Dia membuka lemari, memakai atasan kaos polos dipadu dengan celana pendek selutut. Tak lupa menyemprotkan parfum beberapa kali, hingga aromanya menyebar ke penjuru kamar.

"Cuma itu satu-satunya hiburanku setelah penat bekerja. Kamu kira aku kerja nggak capek apa? Nggak butuh hiburan? Meskipun cerita juga diambil dari kisah nyata, makanya dikemas dalam bentuk sinetron! Terus kalau aku nggak boleh nonton dan baca cerita gituan, apa hiburanku? Disuruh diem aja di rumah, goleran di kasur sendirian kayak orang beg0? Ngomong itu dipikir dulu, dong, Mas!" ujarku dengan napas tersengal-sengal karena berbicara dengan sedikit emosi.

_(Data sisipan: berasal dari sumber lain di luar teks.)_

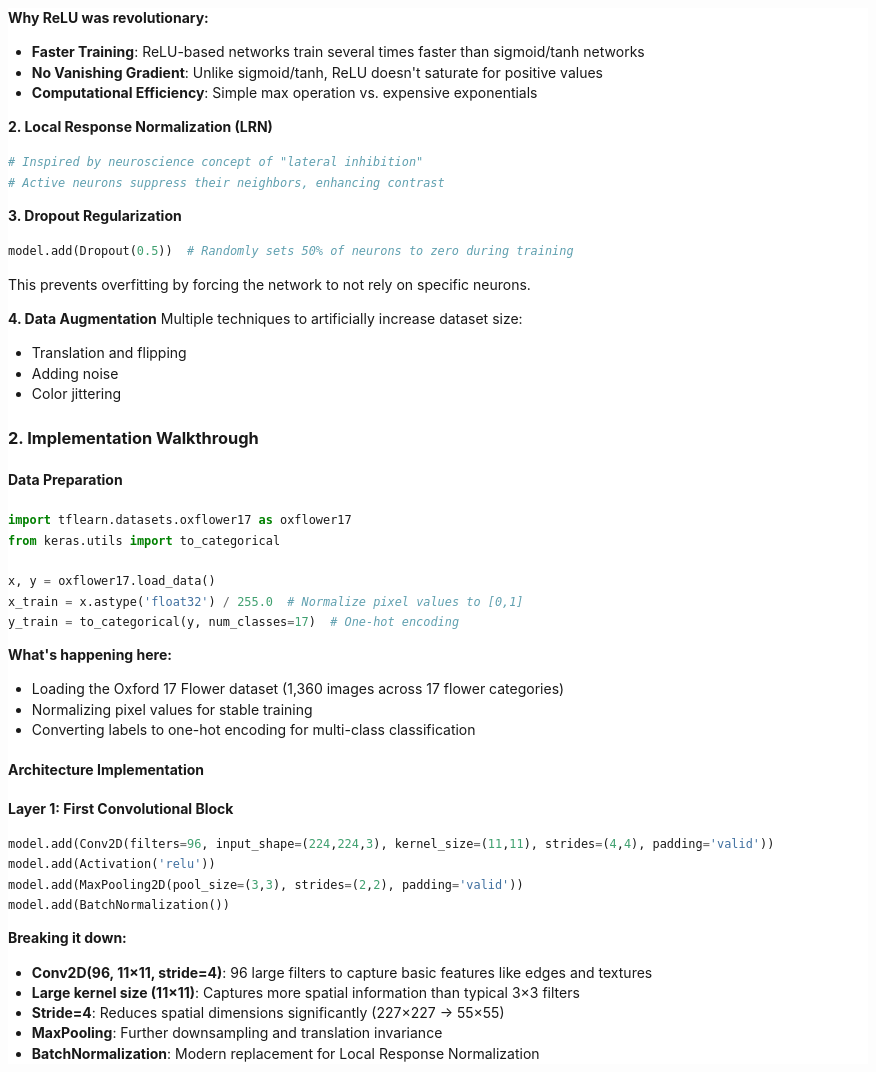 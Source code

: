**Why ReLU was revolutionary:**
- **Faster Training**: ReLU-based networks train several times faster than sigmoid/tanh networks
- **No Vanishing Gradient**: Unlike sigmoid/tanh, ReLU doesn't saturate for positive values
- **Computational Efficiency**: Simple max operation vs. expensive exponentials

**2. Local Response Normalization (LRN)**
```python
# Inspired by neuroscience concept of "lateral inhibition"
# Active neurons suppress their neighbors, enhancing contrast
```

**3. Dropout Regularization**
```python
model.add(Dropout(0.5))  # Randomly sets 50% of neurons to zero during training
```
This prevents overfitting by forcing the network to not rely on specific neurons.

**4. Data Augmentation**
Multiple techniques to artificially increase dataset size:
- Translation and flipping
- Adding noise
- Color jittering

### 2. **Implementation Walkthrough**

#### **Data Preparation**
```python
import tflearn.datasets.oxflower17 as oxflower17
from keras.utils import to_categorical

x, y = oxflower17.load_data()
x_train = x.astype('float32') / 255.0  # Normalize pixel values to [0,1]
y_train = to_categorical(y, num_classes=17)  # One-hot encoding
```

**What's happening here:**
- Loading the Oxford 17 Flower dataset (1,360 images across 17 flower categories)
- Normalizing pixel values for stable training
- Converting labels to one-hot encoding for multi-class classification

#### **Architecture Implementation**

**Layer 1: First Convolutional Block**
```python
model.add(Conv2D(filters=96, input_shape=(224,224,3), kernel_size=(11,11), strides=(4,4), padding='valid'))
model.add(Activation('relu'))
model.add(MaxPooling2D(pool_size=(3,3), strides=(2,2), padding='valid'))
model.add(BatchNormalization())
```

**Breaking it down:**
- **Conv2D(96, 11×11, stride=4)**: 96 large filters to capture basic features like edges and textures
- **Large kernel size (11×11)**: Captures more spatial information than typical 3×3 filters
- **Stride=4**: Reduces spatial dimensions significantly (227×227 → 55×55)
- **MaxPooling**: Further downsampling and translation invariance
- **BatchNormalization**: Modern replacement for Local Response Normalization
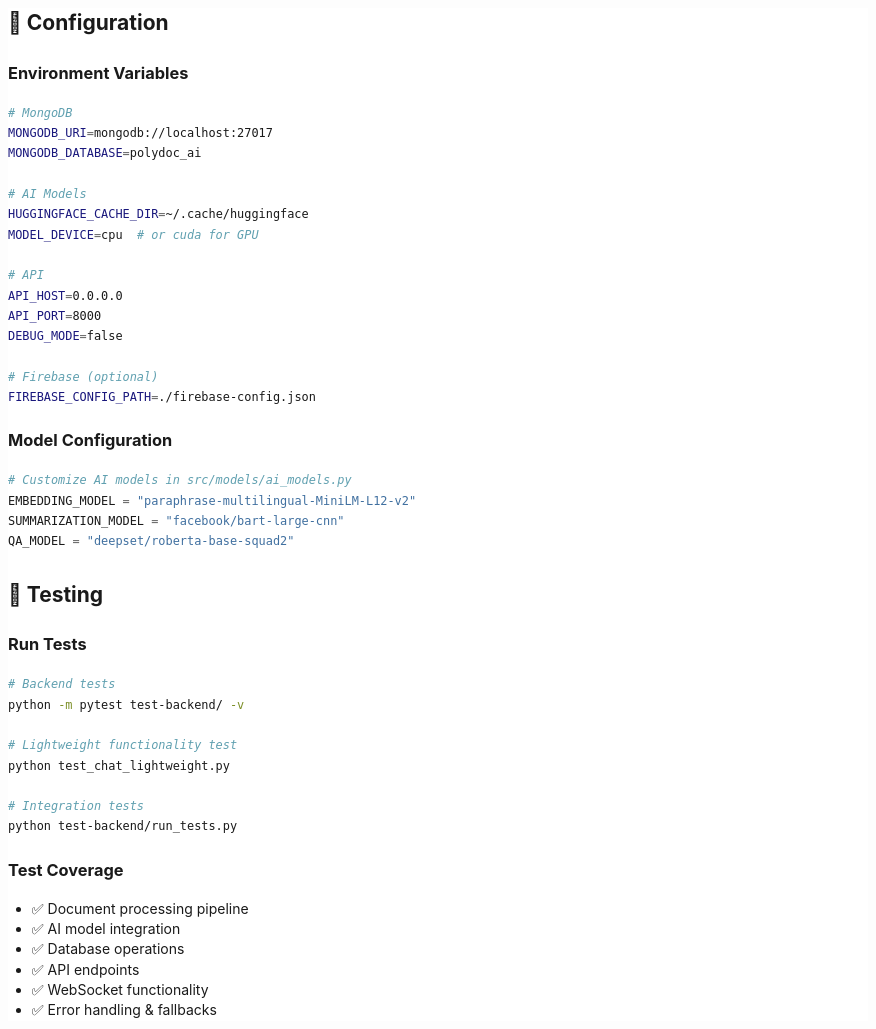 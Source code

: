 ## 🔧 Configuration

### Environment Variables
```bash
# MongoDB
MONGODB_URI=mongodb://localhost:27017
MONGODB_DATABASE=polydoc_ai

# AI Models
HUGGINGFACE_CACHE_DIR=~/.cache/huggingface
MODEL_DEVICE=cpu  # or cuda for GPU

# API
API_HOST=0.0.0.0
API_PORT=8000
DEBUG_MODE=false

# Firebase (optional)
FIREBASE_CONFIG_PATH=./firebase-config.json
```

### Model Configuration
```python
# Customize AI models in src/models/ai_models.py
EMBEDDING_MODEL = "paraphrase-multilingual-MiniLM-L12-v2"
SUMMARIZATION_MODEL = "facebook/bart-large-cnn"
QA_MODEL = "deepset/roberta-base-squad2"
```

## 🧪 Testing

### Run Tests
```bash
# Backend tests
python -m pytest test-backend/ -v

# Lightweight functionality test
python test_chat_lightweight.py

# Integration tests
python test-backend/run_tests.py
```

### Test Coverage
- ✅ Document processing pipeline
- ✅ AI model integration
- ✅ Database operations
- ✅ API endpoints
- ✅ WebSocket functionality
- ✅ Error handling & fallbacks
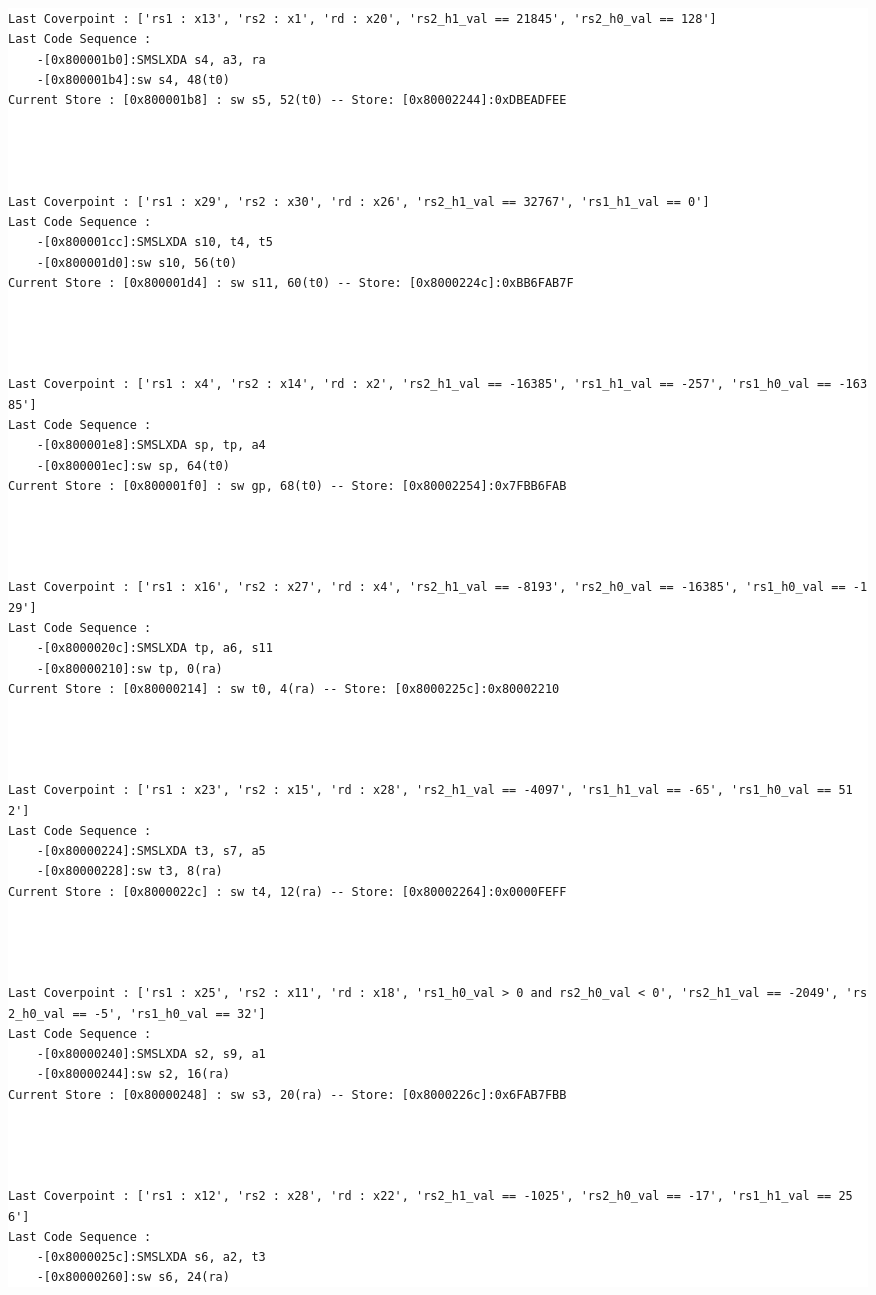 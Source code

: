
 ```
Last Coverpoint : ['rs1 : x13', 'rs2 : x1', 'rd : x20', 'rs2_h1_val == 21845', 'rs2_h0_val == 128']
Last Code Sequence : 
	-[0x800001b0]:SMSLXDA s4, a3, ra
	-[0x800001b4]:sw s4, 48(t0)
Current Store : [0x800001b8] : sw s5, 52(t0) -- Store: [0x80002244]:0xDBEADFEE




Last Coverpoint : ['rs1 : x29', 'rs2 : x30', 'rd : x26', 'rs2_h1_val == 32767', 'rs1_h1_val == 0']
Last Code Sequence : 
	-[0x800001cc]:SMSLXDA s10, t4, t5
	-[0x800001d0]:sw s10, 56(t0)
Current Store : [0x800001d4] : sw s11, 60(t0) -- Store: [0x8000224c]:0xBB6FAB7F




Last Coverpoint : ['rs1 : x4', 'rs2 : x14', 'rd : x2', 'rs2_h1_val == -16385', 'rs1_h1_val == -257', 'rs1_h0_val == -16385']
Last Code Sequence : 
	-[0x800001e8]:SMSLXDA sp, tp, a4
	-[0x800001ec]:sw sp, 64(t0)
Current Store : [0x800001f0] : sw gp, 68(t0) -- Store: [0x80002254]:0x7FBB6FAB




Last Coverpoint : ['rs1 : x16', 'rs2 : x27', 'rd : x4', 'rs2_h1_val == -8193', 'rs2_h0_val == -16385', 'rs1_h0_val == -129']
Last Code Sequence : 
	-[0x8000020c]:SMSLXDA tp, a6, s11
	-[0x80000210]:sw tp, 0(ra)
Current Store : [0x80000214] : sw t0, 4(ra) -- Store: [0x8000225c]:0x80002210




Last Coverpoint : ['rs1 : x23', 'rs2 : x15', 'rd : x28', 'rs2_h1_val == -4097', 'rs1_h1_val == -65', 'rs1_h0_val == 512']
Last Code Sequence : 
	-[0x80000224]:SMSLXDA t3, s7, a5
	-[0x80000228]:sw t3, 8(ra)
Current Store : [0x8000022c] : sw t4, 12(ra) -- Store: [0x80002264]:0x0000FEFF




Last Coverpoint : ['rs1 : x25', 'rs2 : x11', 'rd : x18', 'rs1_h0_val > 0 and rs2_h0_val < 0', 'rs2_h1_val == -2049', 'rs2_h0_val == -5', 'rs1_h0_val == 32']
Last Code Sequence : 
	-[0x80000240]:SMSLXDA s2, s9, a1
	-[0x80000244]:sw s2, 16(ra)
Current Store : [0x80000248] : sw s3, 20(ra) -- Store: [0x8000226c]:0x6FAB7FBB




Last Coverpoint : ['rs1 : x12', 'rs2 : x28', 'rd : x22', 'rs2_h1_val == -1025', 'rs2_h0_val == -17', 'rs1_h1_val == 256']
Last Code Sequence : 
	-[0x8000025c]:SMSLXDA s6, a2, t3
	-[0x80000260]:sw s6, 24(ra)
```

Dadaku naik turun, nafasku memburu. Mas Rengga benar-benar keterlaluan, tak biasanya juga dia protes pakai acara menyindir hobiku untuk melepas lelah.

"Kamu, ya, ngeyel terus kalau dibilangin. Kenapa sih nggak bisa sedikit aja manut dan nurut gitu? Seperti istri-istri temanku! Makanya kamu cepetan hamil, dong. Punya anak gitu kek, biar ada hiburan di rumah. Jadi biar bisa nambahin semangatku juga buat lebih giat berlayar mencari nafkah! Pulang juga jadi nggak berasa lelahnya, karena disambut buah hati!" kata Mas Rengga.

Dadaku terasa sesak seketika bagaikan diketuk palu berkali-kali.

Aku tak terima jika harus dibanding-bandingkan dengan ibu jalasenastri lainnya. Aku, ya, aku, tak bisa disamakan dengan yang lain. Dan apa tadi dia bilang? Kenapa aku juga tak kunjung hamil? 

Nyes sekali rasanya, mengetahui suami sendiri berkata seperti itu. Apa itu salahku? 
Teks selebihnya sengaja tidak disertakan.